▶ [Dataset extract]

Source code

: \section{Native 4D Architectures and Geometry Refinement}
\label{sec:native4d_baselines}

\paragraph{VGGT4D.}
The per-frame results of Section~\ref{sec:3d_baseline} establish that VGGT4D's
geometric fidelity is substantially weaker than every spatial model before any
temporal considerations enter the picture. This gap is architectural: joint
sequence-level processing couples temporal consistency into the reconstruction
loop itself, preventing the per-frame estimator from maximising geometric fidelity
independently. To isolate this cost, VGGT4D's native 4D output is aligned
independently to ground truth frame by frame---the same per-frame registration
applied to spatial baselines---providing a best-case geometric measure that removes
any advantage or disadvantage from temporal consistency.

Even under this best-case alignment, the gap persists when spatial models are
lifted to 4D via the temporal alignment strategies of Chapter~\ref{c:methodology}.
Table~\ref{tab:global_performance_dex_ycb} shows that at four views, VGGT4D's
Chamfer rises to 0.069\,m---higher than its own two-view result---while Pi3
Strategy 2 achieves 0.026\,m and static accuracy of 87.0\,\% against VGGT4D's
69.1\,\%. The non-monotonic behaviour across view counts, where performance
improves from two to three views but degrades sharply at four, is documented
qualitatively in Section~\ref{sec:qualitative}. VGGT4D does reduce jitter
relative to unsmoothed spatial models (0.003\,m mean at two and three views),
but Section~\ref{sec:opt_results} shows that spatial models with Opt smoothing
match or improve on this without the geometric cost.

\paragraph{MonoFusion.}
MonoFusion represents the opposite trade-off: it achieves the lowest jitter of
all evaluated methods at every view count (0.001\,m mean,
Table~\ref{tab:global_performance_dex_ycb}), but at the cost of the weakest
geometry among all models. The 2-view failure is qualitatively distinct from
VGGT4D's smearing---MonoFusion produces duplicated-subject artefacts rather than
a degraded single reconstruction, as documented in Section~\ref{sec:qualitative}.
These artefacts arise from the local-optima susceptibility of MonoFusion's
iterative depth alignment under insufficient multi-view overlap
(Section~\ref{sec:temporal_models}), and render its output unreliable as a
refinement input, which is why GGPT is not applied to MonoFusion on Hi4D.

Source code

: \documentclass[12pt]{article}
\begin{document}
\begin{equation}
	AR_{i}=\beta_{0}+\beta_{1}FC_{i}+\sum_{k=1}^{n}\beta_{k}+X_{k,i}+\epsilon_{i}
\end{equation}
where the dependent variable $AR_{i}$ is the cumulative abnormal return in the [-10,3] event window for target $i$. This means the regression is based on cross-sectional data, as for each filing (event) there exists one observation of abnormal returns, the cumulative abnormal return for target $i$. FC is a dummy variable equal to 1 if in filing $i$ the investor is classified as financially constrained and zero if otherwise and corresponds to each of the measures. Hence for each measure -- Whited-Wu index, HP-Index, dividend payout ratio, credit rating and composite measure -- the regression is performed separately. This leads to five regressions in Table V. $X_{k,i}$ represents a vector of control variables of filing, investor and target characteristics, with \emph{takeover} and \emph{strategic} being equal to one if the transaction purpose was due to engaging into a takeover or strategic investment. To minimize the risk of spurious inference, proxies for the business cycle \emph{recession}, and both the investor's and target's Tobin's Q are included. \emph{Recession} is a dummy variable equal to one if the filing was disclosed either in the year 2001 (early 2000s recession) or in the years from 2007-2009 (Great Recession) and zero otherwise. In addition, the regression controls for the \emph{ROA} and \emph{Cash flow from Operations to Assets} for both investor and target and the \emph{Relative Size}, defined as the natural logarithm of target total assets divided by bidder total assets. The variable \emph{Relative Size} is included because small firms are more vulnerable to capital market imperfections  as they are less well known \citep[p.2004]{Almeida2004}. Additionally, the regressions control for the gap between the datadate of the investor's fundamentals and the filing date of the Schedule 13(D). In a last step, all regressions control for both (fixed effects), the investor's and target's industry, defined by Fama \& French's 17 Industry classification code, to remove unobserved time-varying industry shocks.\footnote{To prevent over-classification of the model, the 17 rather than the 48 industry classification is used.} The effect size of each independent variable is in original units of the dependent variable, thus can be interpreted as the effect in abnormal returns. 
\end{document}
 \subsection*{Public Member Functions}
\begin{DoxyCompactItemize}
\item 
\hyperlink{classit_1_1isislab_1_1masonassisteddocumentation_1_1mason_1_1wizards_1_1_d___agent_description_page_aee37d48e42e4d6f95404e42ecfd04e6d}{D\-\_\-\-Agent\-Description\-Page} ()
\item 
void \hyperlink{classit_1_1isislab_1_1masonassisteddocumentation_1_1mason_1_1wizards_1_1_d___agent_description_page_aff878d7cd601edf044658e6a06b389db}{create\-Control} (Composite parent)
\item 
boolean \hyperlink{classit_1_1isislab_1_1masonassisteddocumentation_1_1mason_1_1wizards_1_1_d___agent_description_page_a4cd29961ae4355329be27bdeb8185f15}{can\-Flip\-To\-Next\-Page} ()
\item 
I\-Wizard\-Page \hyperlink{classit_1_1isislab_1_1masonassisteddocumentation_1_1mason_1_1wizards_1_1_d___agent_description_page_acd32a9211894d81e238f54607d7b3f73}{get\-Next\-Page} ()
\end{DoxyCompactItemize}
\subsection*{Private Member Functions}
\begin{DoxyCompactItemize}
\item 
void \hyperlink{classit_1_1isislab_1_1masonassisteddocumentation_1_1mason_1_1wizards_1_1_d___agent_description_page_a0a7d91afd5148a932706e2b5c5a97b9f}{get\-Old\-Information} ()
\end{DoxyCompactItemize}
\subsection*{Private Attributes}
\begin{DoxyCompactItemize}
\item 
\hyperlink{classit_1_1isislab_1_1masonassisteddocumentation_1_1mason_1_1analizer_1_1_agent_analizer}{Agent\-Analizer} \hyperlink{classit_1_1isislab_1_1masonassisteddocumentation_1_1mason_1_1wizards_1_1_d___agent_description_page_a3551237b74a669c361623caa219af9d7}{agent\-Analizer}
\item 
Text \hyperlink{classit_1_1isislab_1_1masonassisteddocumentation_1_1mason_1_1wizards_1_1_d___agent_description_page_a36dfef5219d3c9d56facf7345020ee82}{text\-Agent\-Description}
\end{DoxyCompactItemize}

▶ [Goal of the exercise] The expected output is an exact copy of all the records above.

▶ [Answer area]
Source code

: \section{Native 4D Architectures and Geometry Refinement}
\label{sec:native4d_baselines}

\paragraph{VGGT4D.}
The per-frame results of Section~\ref{sec:3d_baseline} establish that VGGT4D's
geometric fidelity is substantially weaker than every spatial model before any
temporal considerations enter the picture. This gap is architectural: joint
sequence-level processing couples temporal consistency into the reconstruction
loop itself, preventing the per-frame estimator from maximising geometric fidelity
independently. To isolate this cost, VGGT4D's native 4D output is aligned
independently to ground truth frame by frame---the same per-frame registration
applied to spatial baselines---providing a best-case geometric measure that removes
any advantage or disadvantage from temporal consistency.

Even under this best-case alignment, the gap persists when spatial models are
lifted to 4D via the temporal alignment strategies of Chapter~\ref{c:methodology}.
Table~\ref{tab:global_performance_dex_ycb} shows that at four views, VGGT4D's
Chamfer rises to 0.069\,m---higher than its own two-view result---while Pi3
Strategy 2 achieves 0.026\,m and static accuracy of 87.0\,\% against VGGT4D's
69.1\,\%. The non-monotonic behaviour across view counts, where performance
improves from two to three views but degrades sharply at four, is documented
qualitatively in Section~\ref{sec:qualitative}. VGGT4D does reduce jitter
relative to unsmoothed spatial models (0.003\,m mean at two and three views),
but Section~\ref{sec:opt_results} shows that spatial models with Opt smoothing
match or improve on this without the geometric cost.

\paragraph{MonoFusion.}
MonoFusion represents the opposite trade-off: it achieves the lowest jitter of
all evaluated methods at every view count (0.001\,m mean,
Table~\ref{tab:global_performance_dex_ycb}), but at the cost of the weakest
geometry among all models. The 2-view failure is qualitatively distinct from
VGGT4D's smearing---MonoFusion produces duplicated-subject artefacts rather than
a degraded single reconstruction, as documented in Section~\ref{sec:qualitative}.
These artefacts arise from the local-optima susceptibility of MonoFusion's
iterative depth alignment under insufficient multi-view overlap
(Section~\ref{sec:temporal_models}), and render its output unreliable as a
refinement input, which is why GGPT is not applied to MonoFusion on Hi4D.

Source code

: \documentclass[12pt]{article}
\begin{document}
\begin{equation}
	AR_{i}=\beta_{0}+\beta_{1}FC_{i}+\sum_{k=1}^{n}\beta_{k}+X_{k,i}+\epsilon_{i}
\end{equation}
where the dependent variable $AR_{i}$ is the cumulative abnormal return in the [-10,3] event window for target $i$. This means the regression is based on cross-sectional data, as for each filing (event) there exists one observation of abnormal returns, the cumulative abnormal return for target $i$. FC is a dummy variable equal to 1 if in filing $i$ the investor is classified as financially constrained and zero if otherwise and corresponds to each of the measures. Hence for each measure -- Whited-Wu index, HP-Index, dividend payout ratio, credit rating and composite measure -- the regression is performed separately. This leads to five regressions in Table V. $X_{k,i}$ represents a vector of control variables of filing, investor and target characteristics, with \emph{takeover} and \emph{strategic} being equal to one if the transaction purpose was due to engaging into a takeover or strategic investment. To minimize the risk of spurious inference, proxies for the business cycle \emph{recession}, and both the investor's and target's Tobin's Q are included. \emph{Recession} is a dummy variable equal to one if the filing was disclosed either in the year 2001 (early 2000s recession) or in the years from 2007-2009 (Great Recession) and zero otherwise. In addition, the regression controls for the \emph{ROA} and \emph{Cash flow from Operations to Assets} for both investor and target and the \emph{Relative Size}, defined as the natural logarithm of target total assets divided by bidder total assets. The variable \emph{Relative Size} is included because small firms are more vulnerable to capital market imperfections  as they are less well known \citep[p.2004]{Almeida2004}. Additionally, the regressions control for the gap between the datadate of the investor's fundamentals and the filing date of the Schedule 13(D). In a last step, all regressions control for both (fixed effects), the investor's and target's industry, defined by Fama \& French's 17 Industry classification code, to remove unobserved time-varying industry shocks.\footnote{To prevent over-classification of the model, the 17 rather than the 48 industry classification is used.} The effect size of each independent variable is in original units of the dependent variable, thus can be interpreted as the effect in abnormal returns. 
\end{document}
 \subsection*{Public Member Functions}
\begin{DoxyCompactItemize}
\item 
\hyperlink{classit_1_1isislab_1_1masonassisteddocumentation_1_1mason_1_1wizards_1_1_d___agent_description_page_aee37d48e42e4d6f95404e42ecfd04e6d}{D\-\_\-\-Agent\-Description\-Page} ()
\item 
void \hyperlink{classit_1_1isislab_1_1masonassisteddocumentation_1_1mason_1_1wizards_1_1_d___agent_description_page_aff878d7cd601edf044658e6a06b389db}{create\-Control} (Composite parent)
\item 
boolean \hyperlink{classit_1_1isislab_1_1masonassisteddocumentation_1_1mason_1_1wizards_1_1_d___agent_description_page_a4cd29961ae4355329be27bdeb8185f15}{can\-Flip\-To\-Next\-Page} ()
\item 
I\-Wizard\-Page \hyperlink{classit_1_1isislab_1_1masonassisteddocumentation_1_1mason_1_1wizards_1_1_d___agent_description_page_acd32a9211894d81e238f54607d7b3f73}{get\-Next\-Page} ()
\end{DoxyCompactItemize}
\subsection*{Private Member Functions}
\begin{DoxyCompactItemize}
\item 
void \hyperlink{classit_1_1isislab_1_1masonassisteddocumentation_1_1mason_1_1wizards_1_1_d___agent_description_page_a0a7d91afd5148a932706e2b5c5a97b9f}{get\-Old\-Information} ()
\end{DoxyCompactItemize}
\subsection*{Private Attributes}
\begin{DoxyCompactItemize}
\item 
\hyperlink{classit_1_1isislab_1_1masonassisteddocumentation_1_1mason_1_1analizer_1_1_agent_analizer}{Agent\-Analizer} \hyperlink{classit_1_1isislab_1_1masonassisteddocumentation_1_1mason_1_1wizards_1_1_d___agent_description_page_a3551237b74a669c361623caa219af9d7}{agent\-Analizer}
\item 
Text \hyperlink{classit_1_1isislab_1_1masonassisteddocumentation_1_1mason_1_1wizards_1_1_d___agent_description_page_a36dfef5219d3c9d56facf7345020ee82}{text\-Agent\-Description}
\end{DoxyCompactItemize}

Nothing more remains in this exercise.